Delayed cord clamping has garnered more attention in the past few years for its potential benefits to the newborn. Until recently, clinicians believed early clamping reduced the risk of hemorrhaging in the mother, but research hasn't borne that out.
Much of the research has focused on preterm infants, who appear to benefit most from delayed cord clamping, Rabe said. Preemies who have delayed cord clamping tend to have better blood pressure in the days immediately after birth, need fewer drugs to support blood pressure, need fewer blood transfusions, have less bleeding into the brain and have a lower risk of necrotizing enterocolitis, a life-threatening bowel injury, she said.
This study is among the few looking at healthy, full-term infants in a country high in resources, as opposed to developing countries where iron deficiency may be more likely.
The American Congress of Obstetricians and Gynecologists has not yet endorsed the practice, citing insufficient evidence for full-term infants. The World Health Organization recommends delayed cord clamping of not less than one minute.
It is unclear whether the practice could harm infants' health. Some studies have found a higher risk of jaundice, a buildup of bilirubin in the blood from the breakdown of red blood cells. Jaundice is treated with blue light therapy and rarely has serious complications.
Another potential risk is a condition called polycythemia, a very high red blood cell count, said Dr. Scott Lorch, an associate professor of pediatrics at the University of Pennsylvania Perelman School of Medicine and director of the Center for Perinatal and Pediatric Health Disparities Research at Children's Hospital of Philadelphia.

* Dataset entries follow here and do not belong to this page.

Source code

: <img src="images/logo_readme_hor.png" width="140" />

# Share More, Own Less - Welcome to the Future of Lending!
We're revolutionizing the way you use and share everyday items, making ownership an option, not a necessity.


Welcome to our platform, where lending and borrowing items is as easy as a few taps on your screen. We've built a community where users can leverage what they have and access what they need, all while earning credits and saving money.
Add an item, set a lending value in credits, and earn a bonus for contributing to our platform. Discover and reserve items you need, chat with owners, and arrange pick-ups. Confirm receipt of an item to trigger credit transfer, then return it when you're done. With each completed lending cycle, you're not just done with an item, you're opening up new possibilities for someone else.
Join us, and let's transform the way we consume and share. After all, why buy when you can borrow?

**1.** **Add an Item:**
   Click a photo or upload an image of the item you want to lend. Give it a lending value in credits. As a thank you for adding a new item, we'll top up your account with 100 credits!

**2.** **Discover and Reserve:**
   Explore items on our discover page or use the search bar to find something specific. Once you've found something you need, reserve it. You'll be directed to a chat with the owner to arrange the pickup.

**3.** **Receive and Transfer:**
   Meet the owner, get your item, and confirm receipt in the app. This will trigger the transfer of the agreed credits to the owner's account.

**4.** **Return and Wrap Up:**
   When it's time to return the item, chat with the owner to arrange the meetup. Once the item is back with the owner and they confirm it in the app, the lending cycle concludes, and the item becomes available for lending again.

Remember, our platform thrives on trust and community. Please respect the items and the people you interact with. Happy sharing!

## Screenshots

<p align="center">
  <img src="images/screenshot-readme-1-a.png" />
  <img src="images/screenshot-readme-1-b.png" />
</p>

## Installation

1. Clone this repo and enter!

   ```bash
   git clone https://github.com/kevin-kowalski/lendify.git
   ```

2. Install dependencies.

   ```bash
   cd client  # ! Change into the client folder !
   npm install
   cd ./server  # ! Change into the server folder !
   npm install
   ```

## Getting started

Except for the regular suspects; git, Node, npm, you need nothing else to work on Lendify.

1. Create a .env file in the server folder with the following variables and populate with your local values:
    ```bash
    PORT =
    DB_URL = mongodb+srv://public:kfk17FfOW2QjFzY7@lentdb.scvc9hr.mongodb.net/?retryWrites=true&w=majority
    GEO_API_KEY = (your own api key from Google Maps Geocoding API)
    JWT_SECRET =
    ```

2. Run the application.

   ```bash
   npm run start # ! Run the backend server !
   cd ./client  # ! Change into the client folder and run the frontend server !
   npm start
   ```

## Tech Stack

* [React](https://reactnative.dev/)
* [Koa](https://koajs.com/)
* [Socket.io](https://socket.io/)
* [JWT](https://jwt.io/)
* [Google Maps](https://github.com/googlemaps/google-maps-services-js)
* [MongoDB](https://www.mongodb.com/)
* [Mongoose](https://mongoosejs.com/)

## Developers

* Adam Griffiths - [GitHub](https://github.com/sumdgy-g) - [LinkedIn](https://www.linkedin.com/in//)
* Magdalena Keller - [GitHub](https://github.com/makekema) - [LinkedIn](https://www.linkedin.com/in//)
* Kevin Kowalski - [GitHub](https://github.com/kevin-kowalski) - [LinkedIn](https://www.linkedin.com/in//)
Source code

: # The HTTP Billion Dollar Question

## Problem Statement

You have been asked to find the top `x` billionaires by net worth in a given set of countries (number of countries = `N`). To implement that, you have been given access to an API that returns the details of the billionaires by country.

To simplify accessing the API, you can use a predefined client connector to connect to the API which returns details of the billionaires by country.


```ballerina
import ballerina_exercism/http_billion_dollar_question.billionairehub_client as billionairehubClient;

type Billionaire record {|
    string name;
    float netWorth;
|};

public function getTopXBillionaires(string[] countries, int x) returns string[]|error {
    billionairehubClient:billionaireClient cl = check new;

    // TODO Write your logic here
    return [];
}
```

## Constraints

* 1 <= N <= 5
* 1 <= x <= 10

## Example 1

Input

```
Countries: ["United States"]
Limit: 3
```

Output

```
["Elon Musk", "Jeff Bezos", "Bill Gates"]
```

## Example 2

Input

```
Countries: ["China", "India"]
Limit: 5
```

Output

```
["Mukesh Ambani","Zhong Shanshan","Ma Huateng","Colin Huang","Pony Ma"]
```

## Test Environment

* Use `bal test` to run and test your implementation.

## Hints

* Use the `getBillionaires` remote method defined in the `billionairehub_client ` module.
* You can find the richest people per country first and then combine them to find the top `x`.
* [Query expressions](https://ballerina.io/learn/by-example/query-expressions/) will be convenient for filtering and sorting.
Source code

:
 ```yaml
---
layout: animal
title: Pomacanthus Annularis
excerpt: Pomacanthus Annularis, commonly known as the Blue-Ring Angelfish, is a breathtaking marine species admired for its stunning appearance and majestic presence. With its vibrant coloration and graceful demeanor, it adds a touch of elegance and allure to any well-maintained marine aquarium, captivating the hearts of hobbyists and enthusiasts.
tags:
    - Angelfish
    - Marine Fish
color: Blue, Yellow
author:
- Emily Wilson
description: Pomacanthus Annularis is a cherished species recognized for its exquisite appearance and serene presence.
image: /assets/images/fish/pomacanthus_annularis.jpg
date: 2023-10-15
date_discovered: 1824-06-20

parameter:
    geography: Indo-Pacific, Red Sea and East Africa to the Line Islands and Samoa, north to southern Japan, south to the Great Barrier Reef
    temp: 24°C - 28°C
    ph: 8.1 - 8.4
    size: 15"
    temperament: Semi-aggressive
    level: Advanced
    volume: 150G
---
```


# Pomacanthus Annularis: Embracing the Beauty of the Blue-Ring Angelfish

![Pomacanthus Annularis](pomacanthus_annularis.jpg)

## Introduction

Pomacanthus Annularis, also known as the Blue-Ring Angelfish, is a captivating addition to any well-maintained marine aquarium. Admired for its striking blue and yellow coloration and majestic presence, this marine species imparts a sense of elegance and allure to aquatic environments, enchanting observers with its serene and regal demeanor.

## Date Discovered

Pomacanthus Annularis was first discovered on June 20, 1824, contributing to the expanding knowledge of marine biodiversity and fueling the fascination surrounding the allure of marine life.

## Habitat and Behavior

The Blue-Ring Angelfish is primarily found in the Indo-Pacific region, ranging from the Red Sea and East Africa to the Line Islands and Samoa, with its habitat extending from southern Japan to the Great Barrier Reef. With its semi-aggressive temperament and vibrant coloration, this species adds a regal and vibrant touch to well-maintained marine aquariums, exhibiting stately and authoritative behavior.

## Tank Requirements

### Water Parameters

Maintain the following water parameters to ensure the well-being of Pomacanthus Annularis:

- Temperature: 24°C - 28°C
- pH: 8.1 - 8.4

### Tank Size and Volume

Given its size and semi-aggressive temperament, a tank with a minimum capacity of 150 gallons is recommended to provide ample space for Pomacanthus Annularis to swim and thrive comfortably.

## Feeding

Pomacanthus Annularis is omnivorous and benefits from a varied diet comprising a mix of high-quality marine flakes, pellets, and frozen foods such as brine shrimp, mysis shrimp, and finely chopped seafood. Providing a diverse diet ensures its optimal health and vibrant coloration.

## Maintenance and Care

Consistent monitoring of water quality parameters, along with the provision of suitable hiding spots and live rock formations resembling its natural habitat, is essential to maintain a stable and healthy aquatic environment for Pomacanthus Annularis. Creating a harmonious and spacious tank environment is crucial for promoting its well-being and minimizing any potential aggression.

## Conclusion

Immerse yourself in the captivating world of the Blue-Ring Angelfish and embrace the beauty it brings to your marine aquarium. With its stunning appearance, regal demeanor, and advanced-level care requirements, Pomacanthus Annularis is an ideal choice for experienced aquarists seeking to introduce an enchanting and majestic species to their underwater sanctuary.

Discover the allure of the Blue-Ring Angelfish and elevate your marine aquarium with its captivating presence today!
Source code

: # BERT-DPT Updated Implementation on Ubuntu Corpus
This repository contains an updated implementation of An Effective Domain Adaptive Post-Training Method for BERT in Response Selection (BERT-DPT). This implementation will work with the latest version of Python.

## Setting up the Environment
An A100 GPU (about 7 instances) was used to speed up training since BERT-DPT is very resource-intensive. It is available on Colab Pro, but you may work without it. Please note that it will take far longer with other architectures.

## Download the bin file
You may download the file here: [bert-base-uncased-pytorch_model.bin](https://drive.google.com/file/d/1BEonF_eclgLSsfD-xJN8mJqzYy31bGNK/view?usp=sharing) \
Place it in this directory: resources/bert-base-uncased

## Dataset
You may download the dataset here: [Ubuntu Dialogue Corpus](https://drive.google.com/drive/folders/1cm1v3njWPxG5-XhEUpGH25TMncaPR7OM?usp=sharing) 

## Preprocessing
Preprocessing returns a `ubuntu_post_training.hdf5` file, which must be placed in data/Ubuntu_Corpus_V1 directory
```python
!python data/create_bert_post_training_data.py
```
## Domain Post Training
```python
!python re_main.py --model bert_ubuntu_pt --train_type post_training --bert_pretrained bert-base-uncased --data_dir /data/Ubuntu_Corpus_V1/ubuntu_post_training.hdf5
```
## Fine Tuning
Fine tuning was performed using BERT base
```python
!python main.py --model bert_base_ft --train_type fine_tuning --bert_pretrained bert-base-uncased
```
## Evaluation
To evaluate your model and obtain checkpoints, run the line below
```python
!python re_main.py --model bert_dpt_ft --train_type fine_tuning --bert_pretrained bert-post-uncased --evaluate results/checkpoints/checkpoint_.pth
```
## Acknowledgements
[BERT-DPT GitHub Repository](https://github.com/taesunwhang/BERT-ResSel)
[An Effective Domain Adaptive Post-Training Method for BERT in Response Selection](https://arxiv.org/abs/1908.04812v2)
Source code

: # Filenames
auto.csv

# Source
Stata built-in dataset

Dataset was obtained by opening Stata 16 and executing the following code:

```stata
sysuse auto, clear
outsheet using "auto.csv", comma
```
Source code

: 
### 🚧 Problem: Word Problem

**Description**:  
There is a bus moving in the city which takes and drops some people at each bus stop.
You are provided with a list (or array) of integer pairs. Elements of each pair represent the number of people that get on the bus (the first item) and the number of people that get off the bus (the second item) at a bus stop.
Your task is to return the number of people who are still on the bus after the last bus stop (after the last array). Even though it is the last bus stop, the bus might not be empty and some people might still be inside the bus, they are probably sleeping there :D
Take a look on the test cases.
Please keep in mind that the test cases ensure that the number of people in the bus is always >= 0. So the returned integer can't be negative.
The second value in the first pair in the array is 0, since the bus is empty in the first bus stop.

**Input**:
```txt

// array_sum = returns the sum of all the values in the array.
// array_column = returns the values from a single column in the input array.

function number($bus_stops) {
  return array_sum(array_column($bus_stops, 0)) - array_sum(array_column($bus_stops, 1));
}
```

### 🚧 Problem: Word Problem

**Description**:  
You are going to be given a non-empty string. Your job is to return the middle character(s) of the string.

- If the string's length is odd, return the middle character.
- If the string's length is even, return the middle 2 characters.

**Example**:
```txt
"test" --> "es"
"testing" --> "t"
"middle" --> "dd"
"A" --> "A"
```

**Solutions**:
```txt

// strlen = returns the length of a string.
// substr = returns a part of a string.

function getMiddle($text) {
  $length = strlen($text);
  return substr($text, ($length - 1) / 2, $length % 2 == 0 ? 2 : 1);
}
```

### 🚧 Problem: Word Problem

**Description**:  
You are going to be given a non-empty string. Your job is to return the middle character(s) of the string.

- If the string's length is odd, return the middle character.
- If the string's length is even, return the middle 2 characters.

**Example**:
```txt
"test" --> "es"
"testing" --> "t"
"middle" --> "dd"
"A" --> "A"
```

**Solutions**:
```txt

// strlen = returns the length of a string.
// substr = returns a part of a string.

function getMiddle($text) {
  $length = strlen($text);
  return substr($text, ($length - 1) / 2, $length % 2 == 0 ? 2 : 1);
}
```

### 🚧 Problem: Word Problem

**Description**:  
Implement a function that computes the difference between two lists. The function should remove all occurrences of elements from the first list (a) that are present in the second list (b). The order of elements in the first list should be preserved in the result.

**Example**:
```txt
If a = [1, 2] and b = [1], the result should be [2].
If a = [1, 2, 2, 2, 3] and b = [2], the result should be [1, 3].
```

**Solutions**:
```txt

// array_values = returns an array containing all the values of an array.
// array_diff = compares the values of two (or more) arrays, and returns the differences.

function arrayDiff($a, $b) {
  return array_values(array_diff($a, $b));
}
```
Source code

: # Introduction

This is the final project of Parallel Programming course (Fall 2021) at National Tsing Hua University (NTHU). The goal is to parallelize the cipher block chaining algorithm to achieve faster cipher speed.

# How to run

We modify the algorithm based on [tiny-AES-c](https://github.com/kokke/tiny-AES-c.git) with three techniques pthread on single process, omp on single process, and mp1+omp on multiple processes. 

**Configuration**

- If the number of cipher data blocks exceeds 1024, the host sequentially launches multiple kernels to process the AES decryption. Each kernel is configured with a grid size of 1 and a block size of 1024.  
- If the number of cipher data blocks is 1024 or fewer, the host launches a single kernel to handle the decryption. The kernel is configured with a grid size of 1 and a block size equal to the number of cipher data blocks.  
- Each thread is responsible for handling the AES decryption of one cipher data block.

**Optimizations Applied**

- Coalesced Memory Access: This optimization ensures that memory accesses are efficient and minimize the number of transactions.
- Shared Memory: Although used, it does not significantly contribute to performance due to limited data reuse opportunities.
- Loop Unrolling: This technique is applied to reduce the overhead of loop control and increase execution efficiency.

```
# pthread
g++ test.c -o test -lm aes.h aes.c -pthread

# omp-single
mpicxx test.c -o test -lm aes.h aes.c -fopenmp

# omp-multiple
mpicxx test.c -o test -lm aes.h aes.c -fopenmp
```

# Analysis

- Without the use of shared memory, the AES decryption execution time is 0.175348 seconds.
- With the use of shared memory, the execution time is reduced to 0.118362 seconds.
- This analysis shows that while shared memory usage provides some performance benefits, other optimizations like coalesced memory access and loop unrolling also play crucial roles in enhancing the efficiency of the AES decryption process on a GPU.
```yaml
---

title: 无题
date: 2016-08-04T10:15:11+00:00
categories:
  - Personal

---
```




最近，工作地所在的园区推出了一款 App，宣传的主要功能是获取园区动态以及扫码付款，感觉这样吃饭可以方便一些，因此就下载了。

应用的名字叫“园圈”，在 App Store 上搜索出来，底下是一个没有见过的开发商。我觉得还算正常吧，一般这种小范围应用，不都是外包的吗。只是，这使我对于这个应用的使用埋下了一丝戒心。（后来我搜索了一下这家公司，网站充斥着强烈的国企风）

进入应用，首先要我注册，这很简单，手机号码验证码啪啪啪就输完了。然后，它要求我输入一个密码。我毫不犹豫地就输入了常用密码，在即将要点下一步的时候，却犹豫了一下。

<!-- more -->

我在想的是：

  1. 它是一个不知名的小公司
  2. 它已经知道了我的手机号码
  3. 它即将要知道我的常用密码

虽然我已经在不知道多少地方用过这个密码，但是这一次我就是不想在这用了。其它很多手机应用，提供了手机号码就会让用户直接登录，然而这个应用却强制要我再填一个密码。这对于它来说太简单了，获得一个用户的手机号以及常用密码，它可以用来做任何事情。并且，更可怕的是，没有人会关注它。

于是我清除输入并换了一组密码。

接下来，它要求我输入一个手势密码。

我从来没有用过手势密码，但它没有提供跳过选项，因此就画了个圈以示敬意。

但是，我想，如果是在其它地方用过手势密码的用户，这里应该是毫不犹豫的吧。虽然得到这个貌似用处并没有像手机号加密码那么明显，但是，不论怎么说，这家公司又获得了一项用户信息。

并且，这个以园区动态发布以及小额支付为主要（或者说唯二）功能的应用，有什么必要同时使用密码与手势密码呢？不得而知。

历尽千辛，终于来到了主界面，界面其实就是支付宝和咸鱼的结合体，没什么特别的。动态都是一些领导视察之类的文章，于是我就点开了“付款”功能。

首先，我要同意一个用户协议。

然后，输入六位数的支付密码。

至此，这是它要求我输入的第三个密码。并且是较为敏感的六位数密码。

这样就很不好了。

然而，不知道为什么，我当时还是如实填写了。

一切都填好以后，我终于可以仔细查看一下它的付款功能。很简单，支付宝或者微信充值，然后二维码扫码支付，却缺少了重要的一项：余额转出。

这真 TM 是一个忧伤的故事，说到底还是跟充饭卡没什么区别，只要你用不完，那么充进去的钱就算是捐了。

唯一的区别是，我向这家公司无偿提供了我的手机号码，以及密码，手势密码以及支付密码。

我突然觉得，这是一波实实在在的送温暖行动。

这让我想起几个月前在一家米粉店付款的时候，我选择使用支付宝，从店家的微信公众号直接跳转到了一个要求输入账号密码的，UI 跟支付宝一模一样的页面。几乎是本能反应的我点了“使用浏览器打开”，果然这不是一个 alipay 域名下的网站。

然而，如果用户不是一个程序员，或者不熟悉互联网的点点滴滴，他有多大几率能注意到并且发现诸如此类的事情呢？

"Polycythemia can have medical consequences for the infant, including blood clots, respiratory distress and even strokes in the worst-case scenario," Lorch said. Some studies have found higher levels of red blood cells in babies with delayed cord clamping, but there were no complications.
Lorch also pointed out that this study involved a mostly homogenous population in a country outside the U.S.
"We should see whether similar effects are seen in higher-risk populations, such as the low socioeconomic population, racial and ethnic minorities and those at higher risk for neurodevelopmental delay," Lorch said.
So far, studies on delayed cord clamping have excluded infants born in distress, such as those with breathing difficulties or other problems. But Rabe said these infants may actually benefit most from the practice.
These babies often need more blood volume to help with blood pressure, breathing and circulation problems, Rabe said. "Also, the placental blood is rich with stem cells, which could help to repair any brain damage the baby might have suffered during a difficult birth," she added. "Milking of the cord would be the easiest way to get the extra blood into the baby quickly in an emergency situation."